Tuesday, June 19, 2007

Chavtastic

Last night in London, something between a sprawling mess and a glorious coming-together: Carl Barat, Gary Powell, Jamie Reynolds, Steffan Halperin and Tim Burgess in a possible one-off supergroup extravaganza, The Chavs.

It's like a Travelling Wilburys for the living.


Wednesday, May 30, 2007

Burgess: Virgin bits

Concluding our collection of videos celebrating Tim Burgess' 40th birthday, Tim and Martin Blunt play Manchester charades:



Buyable: More of this sort of thing, in return for credit card details:
Forever: The Charlatans singles DVD
Charlatans Chemical Brother remix ep
Up At The Lake promo poster
John Robb's 1999 Charlatans biography


No deadwood: Tim Burgess

A snatch of Tim Burgess joining Dirty Pretty Things for Deadwood on stage at the Koko Club in November 2006. He's reading the lyrics, you know.


Tim Burgess: Malice aforethought

Our all-day celebration of the first 40 years of Tim Burgess' life continues - this is taken from the soundcheck for March's Manchester Versus Cancer event, and, yes, it's Paul Weller and The Charlatans doing A Town Called Malice.
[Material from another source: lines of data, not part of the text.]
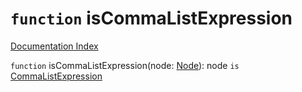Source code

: # `function` isCommaListExpression

[Documentation Index](../README.md)

`function` isCommaListExpression(node: [Node](../interface.Node/README.md)): node `is` [CommaListExpression](../interface.CommaListExpression/README.md)

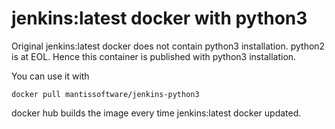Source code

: # jenkins:latest docker with python3
Original jenkins:latest docker does not contain python3 installation. python2 is at EOL. Hence this container is published with python3 installation. 

You can use it with

`
docker pull mantissoftware/jenkins-python3
`

docker hub builds the image every time jenkins:latest docker updated. 
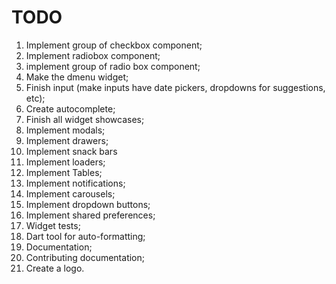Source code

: # TODO

1. Implement group of checkbox component;
1. Implement radiobox component;
1. implement group of radio box component;
1. Make the dmenu widget;
1. Finish input (make inputs have date pickers, dropdowns for suggestions, etc);
1. Create autocomplete;
1. Finish all widget showcases;
1. Implement modals;
1. Implement drawers;
1. Implement snack bars
1. Implement loaders;
1. Implement Tables;
1. Implement notifications;
1. Implement carousels;
1. Implement dropdown buttons;
1. Implement shared preferences;
1. Widget tests;
1. Dart tool for auto-formatting;
1. Documentation;
1. Contributing documentation;
1. Create a logo.
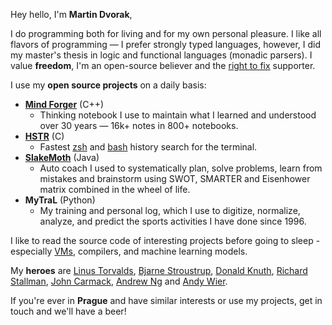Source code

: Hey hello, I'm **Martin Dvorak**,

I do programming both for living and for my own personal pleasure. I like all flavors of programming — I prefer strongly typed languages, however, I did my master's thesis in logic and functional languages (monadic parsers). I value **freedom**, I'm an open-source believer and the [right to fix](https://www.youtube.com/watch?v=Npd_xDuNi9k) supporter.

I use my **open source projects** on a daily basis:

* **[Mind Forger](.)** (C++)
    - Thinking notebook I use to maintain what I learned and understood over 30 years — 16k+ notes in 800+ notebooks.
* **[HSTR](https://github.com/dvorka/hstr)** (C)
    - Fastest [zsh](https://en.wikipedia.org/wiki/Z_shell) and [bash](https://www.gnu.org/software/bash/) history search for the terminal.
* **[SlakeMoth](https://github.com/dvorka/coaching-notebook)** (Java)
    - Auto coach I used to systematically plan, solve problems, learn from mistakes and brainstorm using SWOT, SMARTER and Eisenhower matrix combined in the wheel of life.
* **MyTraL** (Python)
    * My training and personal log, which I use to digitize, normalize, analyze, and predict the sports activities I have done since 1996.

I like to read the source code of interesting projects before going to sleep - especially [VMs](https://github.com/dvorka/logr-jvm-gc), compilers, and machine learning models.

My **heroes** are [Linus Torvalds](https://www.youtube.com/watch?v=idLyobOhtO4), [Bjarne Stroustrup](https://en.wikipedia.org/wiki/The_C%2B%2B_Programming_Language), [Donald Knuth](https://www.youtube.com/watch?v=2BdBfsXbST8), [Richard Stallman](https://www.gnu.org/gnu/manifesto.en.html),  [John Carmack](https://github.com/id-Software/DOOM/blob/a77dfb96cb91780ca334d0d4cfd86957558007e0/linuxdoom-1.10/r_main.c#L438), [Andrew Ng](https://www.andrewng.org/) and [Andy Wier](https://www.youtube.com/watch?v=2tfh6OUUYUw).

If you're ever in **Prague** and have similar interests or use my projects, get in touch and we'll have a beer!
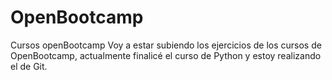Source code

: # OpenBootcamp
Cursos openBootcamp
Voy a estar subiendo los ejercicios de los cursos de OpenBootcamp, actualmente finalicé el curso de Python y estoy realizando el de Git.
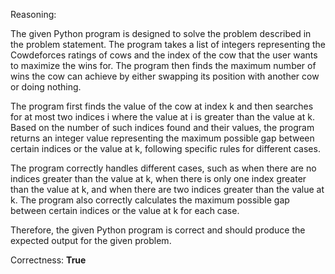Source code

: Reasoning:

The given Python program is designed to solve the problem described in the problem statement. The program takes a list of integers representing the Cowdeforces ratings of cows and the index of the cow that the user wants to maximize the wins for. The program then finds the maximum number of wins the cow can achieve by either swapping its position with another cow or doing nothing.

The program first finds the value of the cow at index k and then searches for at most two indices i where the value at i is greater than the value at k. Based on the number of such indices found and their values, the program returns an integer value representing the maximum possible gap between certain indices or the value at k, following specific rules for different cases.

The program correctly handles different cases, such as when there are no indices greater than the value at k, when there is only one index greater than the value at k, and when there are two indices greater than the value at k. The program also correctly calculates the maximum possible gap between certain indices or the value at k for each case.

Therefore, the given Python program is correct and should produce the expected output for the given problem.

Correctness: **True**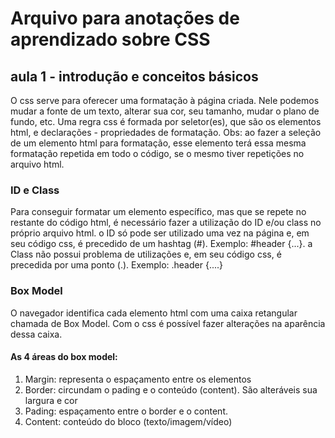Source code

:# Arquivo para anotações de aprendizado sobre CSS
## aula 1 - introdução e conceitos básicos
O css serve para oferecer uma formatação à página criada. Nele podemos mudar a fonte de um texto, alterar sua cor, seu tamanho, mudar o plano de fundo, etc.
Uma regra css é formada por seletor(es), que são os elementos html, e declarações - propriedades de formatação.
Obs: ao fazer a seleção de um elemento html para formatação, esse elemento terá essa mesma formatação repetida em todo o código, se o mesmo tiver repetições no arquivo html.

### ID e Class
Para conseguir formatar um elemento específico, mas que se repete no restante do código html, é necessário fazer a utilização do ID e/ou class no próprio arquivo html.
o ID só pode ser utilizado uma vez na página e, em seu código css, é precedido de um hashtag (#). Exemplo: #header {...}.
a Class não possui problema de utilizações e, em seu código css, é precedida por uma ponto (.). Exemplo: .header {....}

### Box Model
O navegador identifica cada elemento html com uma caixa retangular chamada de Box Model. Com o css é possível fazer alterações na aparência dessa caixa.
#### As 4 áreas do box model:
1. Margin: representa o espaçamento entre os elementos
2. Border: circundam o pading e o conteúdo (content). São alteráveis sua largura e cor
3. Pading: espaçamento entre o border e o content.
4. Content: conteúdo do bloco (texto/imagem/vídeo)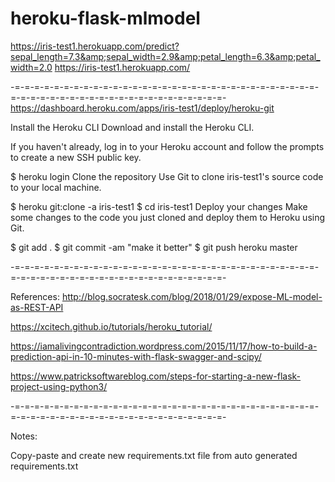 # heroku-flask-mlmodel
https://iris-test1.herokuapp.com/predict?sepal_length=7.3&amp;sepal_width=2.9&amp;petal_length=6.3&amp;petal_width=2.0
https://iris-test1.herokuapp.com/

-=-=-=-=-=-=-=-=-=-=-=-=-=-=-=-=-=-=-=-=-=-=-=-=-=-=-=-=-=-=-=-=-=-=-=-=-=-=-=-=-=-=-=-=-=-=-=-=-=-=-=-=-=-
https://dashboard.heroku.com/apps/iris-test1/deploy/heroku-git

Install the Heroku CLI
Download and install the Heroku CLI.

If you haven't already, log in to your Heroku account and follow the prompts to create a new SSH public key.

$ heroku login
Clone the repository
Use Git to clone iris-test1's source code to your local machine.

$ heroku git:clone -a iris-test1
$ cd iris-test1
Deploy your changes
Make some changes to the code you just cloned and deploy them to Heroku using Git.

$ git add .
$ git commit -am "make it better"
$ git push heroku master

-=-=-=-=-=-=-=-=-=-=-=-=-=-=-=-=-=-=-=-=-=-=-=-=-=-=-=-=-=-=-=-=-=-=-=-=-=-=-=-=-=-=-=-=-=-=-=-=-=-=-=-=-=-

References:
http://blog.socratesk.com/blog/2018/01/29/expose-ML-model-as-REST-API

https://xcitech.github.io/tutorials/heroku_tutorial/

https://iamalivingcontradiction.wordpress.com/2015/11/17/how-to-build-a-prediction-api-in-10-minutes-with-flask-swagger-and-scipy/

https://www.patricksoftwareblog.com/steps-for-starting-a-new-flask-project-using-python3/


-=-=-=-=-=-=-=-=-=-=-=-=-=-=-=-=-=-=-=-=-=-=-=-=-=-=-=-=-=-=-=-=-=-=-=-=-=-=-=-=-=-=-=-=-=-=-=-=-=-=-=-=-=-

Notes:

Copy-paste and create new requirements.txt file from auto generated requirements.txt

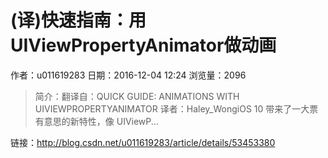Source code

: # (译)快速指南：用UIViewPropertyAnimator做动画
作者：u011619283
日期：2016-12-04 12:24
浏览量：2096
> 简介：翻译自：QUICK GUIDE: ANIMATIONS WITH UIVIEWPROPERTYANIMATOR 
译者：Haley_WongiOS 10 带来了一大票有意思的新特性，像 UIViewP...

 链接：http://blog.csdn.net/u011619283/article/details/53453380
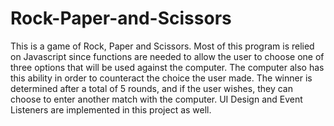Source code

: # Rock-Paper-and-Scissors

This is a game of Rock, Paper and Scissors. Most of this program is relied on Javascript
since functions are needed to allow the user to choose one of three options that will be used 
against the computer. The computer also has this ability in order to counteract the choice the user made. 
The winner is determined after a total of 5 rounds, and if the user wishes, they can choose to enter
another match with the computer. UI Design and Event Listeners are implemented in this project as well.
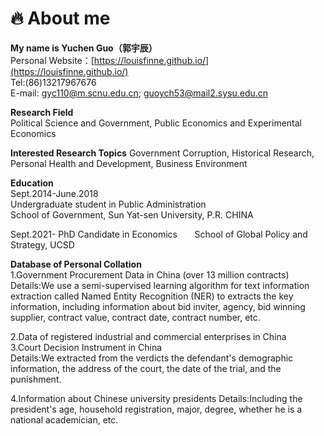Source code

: # 🔥 About me  

**My name is Yuchen Guo（郭宇辰）**  
Personal Website：[https://louisfinne.github.io/](https://louisfinne.github.io/)  
Tel:(86)13217967676  
E-mail: gyc110@m.scnu.edu.cn; guoych53@mail2.sysu.edu.cn  
  
  **Research Field**  
Political Science and Government, Public Economics and Experimental Economics

  **Interested Research Topics** 
Government Corruption, Historical Research, Personal Health and Development, Business Environment
  
**Education**  
Sept.2014-June.2018  
Undergraduate student in Public Administration &nbsp;&nbsp;&nbsp;&nbsp;&nbsp;                
School of Government, Sun Yat-sen University, P.R. CHINA 

Sept.2021- 
PhD Candidate in Economics  &nbsp;&nbsp;&nbsp;&nbsp;&nbsp;
School of Global Policy and Strategy, UCSD

 **Database of Personal Collation**  
 1.Government Procurement Data in China (over 13 million contracts)  
 Details:We use a semi-supervised learning algorithm for text 
information extraction called Named Entity Recognition (NER) to extracts the key information, including information about bid inviter, agency, bid winning supplier, contract value, contract date, contract number, etc.  

 2.Data of registered industrial and commercial enterprises in China  
 3.Court Decision Instrument in China  
 Details:We extracted from the verdicts the defendant's demographic information, the address of the court, the date of the trial, and the punishment.  
 
 4.Information about Chinese university presidents
 Details:Including the president's age, household registration, major, degree, whether he is a national academician, etc.
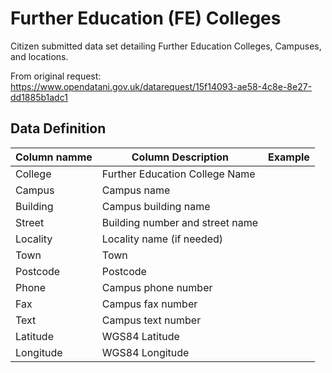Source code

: # Further Education (FE) Colleges

Citizen submitted data set detailing Further Education Colleges, Campuses, and locations.

From original request:
https://www.opendatani.gov.uk/datarequest/15f14093-ae58-4c8e-8e27-dd1885b1adc1

## Data Definition

| Column namme | Column Description | Example |
|---|---|---|
| College | Further Education College Name | |
| Campus | Campus name | |
| Building | Campus building name | |
| Street | Building number and street name | |
| Locality | Locality name (if needed) | |
| Town | Town | |
| Postcode | Postcode | |
| Phone | Campus phone number | |
| Fax | Campus fax number | |
| Text | Campus text number | |
| Latitude | WGS84 Latitude | |
| Longitude | WGS84 Longitude | |
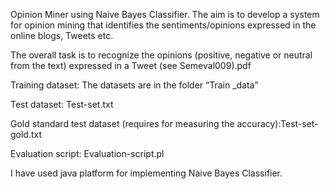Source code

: Opinion Miner using Naive Bayes Classifier. 
The aim is to develop a system for opinion mining that identifies the sentiments/opinions expressed in the online blogs, Tweets etc. 

The overall task is to recognize the opinions (positive, negative or neutral from the text) expressed in a Tweet (see Semeval009).pdf

Training dataset: The datasets are in the folder “Train _data”

Test dataset: Test-set.txt

Gold standard test dataset (requires for measuring the accuracy):Test-set-gold.txt

Evaluation script: Evaluation-script.pl

I have used java platform for implementing Naive Bayes Classifier.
Happy Birthday, Then, Tim Burgess

The reason why we mourn the loss of the old, regional ITV is less about the disappearance of brand names like Westcountry, and more the disappearance of the regional arts programmes. Tony Wilson and Granada were always strong supporters of local bands on Granada, and you'd often find half-hours worth of music shows popping up on the far side of the News At Ten in the region, clips in Granada Reports and gigs promoted by the company to film footage to fill the airtime. This, Then, is Then, from one of them:


Happy Birthday, Tim Burgess

Continuing a scattering of 40th anniversaralia, this is How High, live at the Sheffield Octagon last December. Tim is the small pixely one with his arms out:


Tim Burgess and his knickers

Continuing our all-day celebration of the boy Burgess at 40, here Tim talks about his favourite objects.


Embed and breakfast man: Happy Birthday, Tim Burgess

Tim Burgess was born - not on Christmas Day at all, but May 30th, 1967. Just one day after Noel Gallagher. To celebrate, we're going to speckle today's postings with some glorious Tim action. As you do. (With, obviously, apologies to those of you who hate The Charlatans.)

First, Tellin' Stories, live at the 2006 T in The Park:



Today's other Tim-related videos:
Tim Burgess reveals his underwear in a Guardian interview
How High - Sheffield Octagon, 2006
Then on Granada TV, 1990s
A Town Called Malice - The Charlatans with Paul Weller in Manchester, 2007
Tim plays Manchester Charades for a Virgin Mobile promo


Thursday, April 19, 2007

Blackened Blue Eyes before Behind Blue Eyes

The Who's summer UK tour suddenly looks a little more attractive: The Charlatans are going to be support for Swansea and Wembley.


Thursday, February 27, 2003

Is It Sophie Ellis Bextor?

So, Tim Burgess has used the web to prove the Charlatans aren't dead. But the lyric he posted - "who is the girl in the tight black dress, who can press all your buttons, pretending she's a princess..." - who can he be talking about?